So really, Jamaica chose me – I was taking a Women’s Studies class in grad school, and I came across Queen Nanny in an article I was reading. It was only one paragraph, but I was hooked. I said to myself, this woman who changed the world – there are definitely plenty of books written about this important person. And when I went to research her – there was nothing. Just one treatise by the amazing Edward Kamau Braithwaite, dedicated to her and another National Hero. And I found some dissertations, poems, a novel, articles and historical documents, from 1725-1739. Even today, mine is the only book dedicated to her based on historical facts. 

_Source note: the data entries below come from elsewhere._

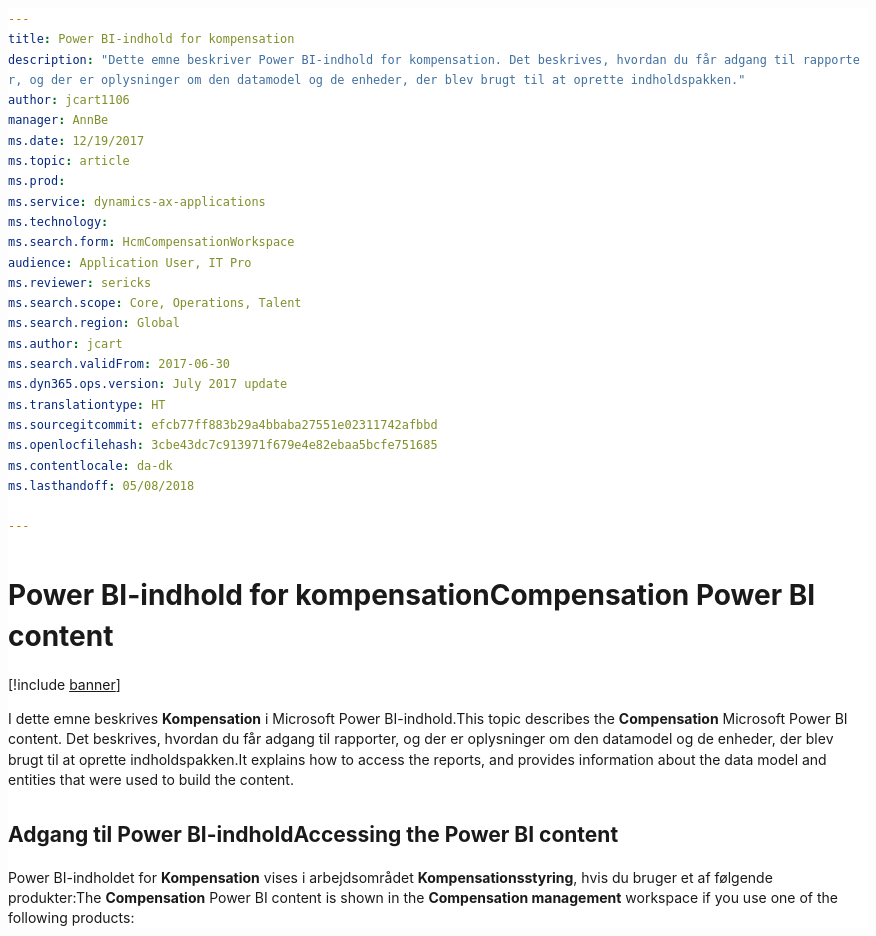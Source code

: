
```yaml
---
title: Power BI-indhold for kompensation
description: "Dette emne beskriver Power BI-indhold for kompensation. Det beskrives, hvordan du får adgang til rapporter, og der er oplysninger om den datamodel og de enheder, der blev brugt til at oprette indholdspakken."
author: jcart1106
manager: AnnBe
ms.date: 12/19/2017
ms.topic: article
ms.prod: 
ms.service: dynamics-ax-applications
ms.technology: 
ms.search.form: HcmCompensationWorkspace
audience: Application User, IT Pro
ms.reviewer: sericks
ms.search.scope: Core, Operations, Talent
ms.search.region: Global
ms.author: jcart
ms.search.validFrom: 2017-06-30
ms.dyn365.ops.version: July 2017 update
ms.translationtype: HT
ms.sourcegitcommit: efcb77ff883b29a4bbaba27551e02311742afbbd
ms.openlocfilehash: 3cbe43dc7c913971f679e4e82ebaa5bcfe751685
ms.contentlocale: da-dk
ms.lasthandoff: 05/08/2018

---
```


# <a name="compensation-power-bi-content"></a><span data-ttu-id="c3e97-104">Power BI-indhold for kompensation</span><span class="sxs-lookup"><span data-stu-id="c3e97-104">Compensation Power BI content</span></span>

[!include [banner](../includes/banner.md)]

<span data-ttu-id="c3e97-105">I dette emne beskrives **Kompensation** i Microsoft Power BI-indhold.</span><span class="sxs-lookup"><span data-stu-id="c3e97-105">This topic describes the **Compensation** Microsoft Power BI content.</span></span> <span data-ttu-id="c3e97-106">Det beskrives, hvordan du får adgang til rapporter, og der er oplysninger om den datamodel og de enheder, der blev brugt til at oprette indholdspakken.</span><span class="sxs-lookup"><span data-stu-id="c3e97-106">It explains how to access the reports, and provides information about the data model and entities that were used to build the content.</span></span>

## <a name="accessing-the-power-bi-content"></a><span data-ttu-id="c3e97-107">Adgang til Power BI-indhold</span><span class="sxs-lookup"><span data-stu-id="c3e97-107">Accessing the Power BI content</span></span>
<span data-ttu-id="c3e97-108">Power BI-indholdet for **Kompensation** vises i arbejdsområdet **Kompensationsstyring**, hvis du bruger et af følgende produkter:</span><span class="sxs-lookup"><span data-stu-id="c3e97-108">The **Compensation** Power BI content is shown in the **Compensation management** workspace if you use one of the following products:</span></span>
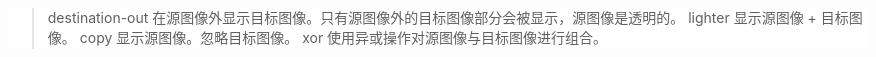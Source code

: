   > destination-out 在源图像外显示目标图像。只有源图像外的目标图像部分会被显示，源图像是透明的。
  > lighter	显示源图像 + 目标图像。
  > copy	显示源图像。忽略目标图像。
  > xor	使用异或操作对源图像与目标图像进行组合。
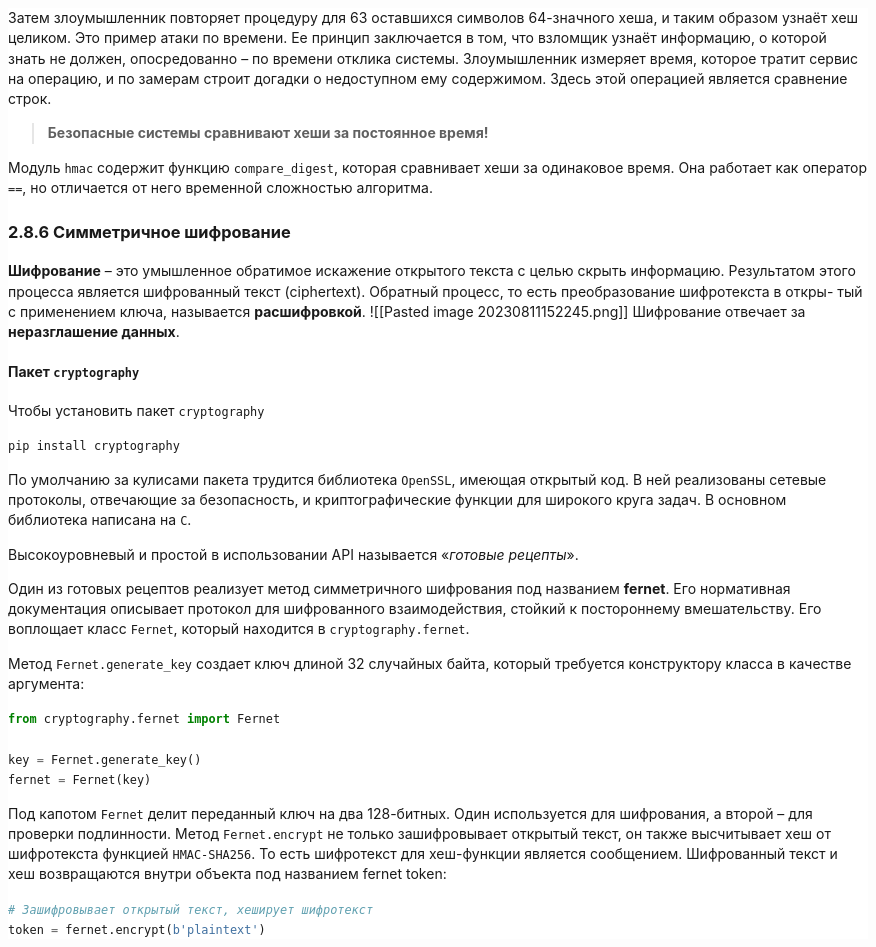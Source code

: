 Затем злоумышленник повторяет процедуру для 63 оставшихся символов
64-значного хеша, и таким образом узнаёт хеш целиком. Это пример атаки по времени. Ее принцип заключается в том, что взломщик узнаёт информацию, о которой знать не должен, опосредованно – по времени отклика системы. Злоумышленник измеряет время, которое тратит сервис на операцию, и по замерам строит догадки о недоступном ему содержимом. Здесь этой операцией является сравнение строк.

> **Безопасные системы сравнивают хеши за постоянное время!**

Модуль `hmac` содержит функцию `compare_digest`, которая сравнивает хеши за одинаковое время. Она работает как оператор `==`, но отличается от него временно́й сложностью алгоритма.
### 2.8.6 Симметричное шифрование

**Шифрование** – это умышленное обратимое искажение открытого текста с целью скрыть информацию. Результатом этого процесса является шифрованный текст (ciphertext). Обратный процесс, то есть преобразование шифротекста в откры-
тый с применением ключа, называется **расшифровкой**.
![[Pasted image 20230811152245.png]]
Шифрование отвечает за **неразглашение данных**.
#### Пакет `cryptography`

Чтобы установить пакет `cryptography`

```Shell
pip install cryptography
```

По умолчанию за кулисами пакета трудится библиотека `OpenSSL`, имеющая открытый код. В ней реализованы сетевые протоколы, отвечающие за безопасность, и криптографические функции для широкого круга задач. В основном библиотека написана на `C`.

Высокоуровневый и простой в использовании API называется «*готовые рецепты*».

Один из готовых рецептов реализует метод симметричного шифрования под названием **fernet**. Его нормативная документация описывает протокол для шифрованного взаимодействия, стойкий к постороннему вмешательству. Его воплощает класс `Fernet`, который находится в `cryptography.fernet`.

Метод `Fernet.generate_key` создает ключ длиной 32 случайных байта, который требуется конструктору класса в качестве аргумента:

```Python
from cryptography.fernet import Fernet

key = Fernet.generate_key()
fernet = Fernet(key)
```

Под капотом `Fernet` делит переданный ключ на два 128-битных. Один используется для шифрования, а второй – для проверки подлинности. Метод `Fernet.encrypt` не только зашифровывает открытый текст, он также высчитывает хеш от шифротекста функцией `HMAC-SHA256`. То есть шифротекст для хеш-функции является сообщением. Шифрованный текст и хеш возвращаются внутри объекта под названием fernet token:

```Python
# Зашифровывает открытый текст, хеширует шифротекст
token = fernet.encrypt(b'plaintext')
```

It just so happens that Queen Nanny was from Jamaica. I would have written about her wherever she was from. But her greatness transcends her nationality. I love Jamaica, and am glad she is from there, and it’s exciting that Jamaica takes its rightful place in global history because of Queen Nanny. 

Queen Nanny is the only woman and only Maroon who is a National Hero of Jamaica. After Kamau Braithwaite wrote his treatise, she was named a National Hero in 1976. This is huge. 

2. Colonization is ruthless and unethical. Do you agree?

Yes, absolutely. Colonization – in the Indian subcontinent, Africa, Asia, the Americas, Australia and Ireland was brutal, and approximately 256 million people were killed in the name of “advanced societies” and Christianity. I believe this number is higher. Natural resources – including timber, oil, diamonds gold – were robbed, families torn apart, indigenous culture, language and religions were attempted to be eradicated. We have lost about 3,000 languages worldwide due to colonization.

There has been nothing else in our collective, global history that has been worse for people and the planet than colonization. It gave rise to slavery, genocide and countless brutal wars and environmental destruction.

3.  Stories of slavery, plunder and discrimination confirms that whites owe “the debt” to people of African descent. Can you as an author, a sensitive global citizen, suggest reparations?

Absolutely. Reparations would go a long way but they are not enough. We need to re-educate our youth – offer true Black History in our schools – and make little-known heroes known. Queen Nanny changed the face of the world yet she is not widely known, the way she should be. 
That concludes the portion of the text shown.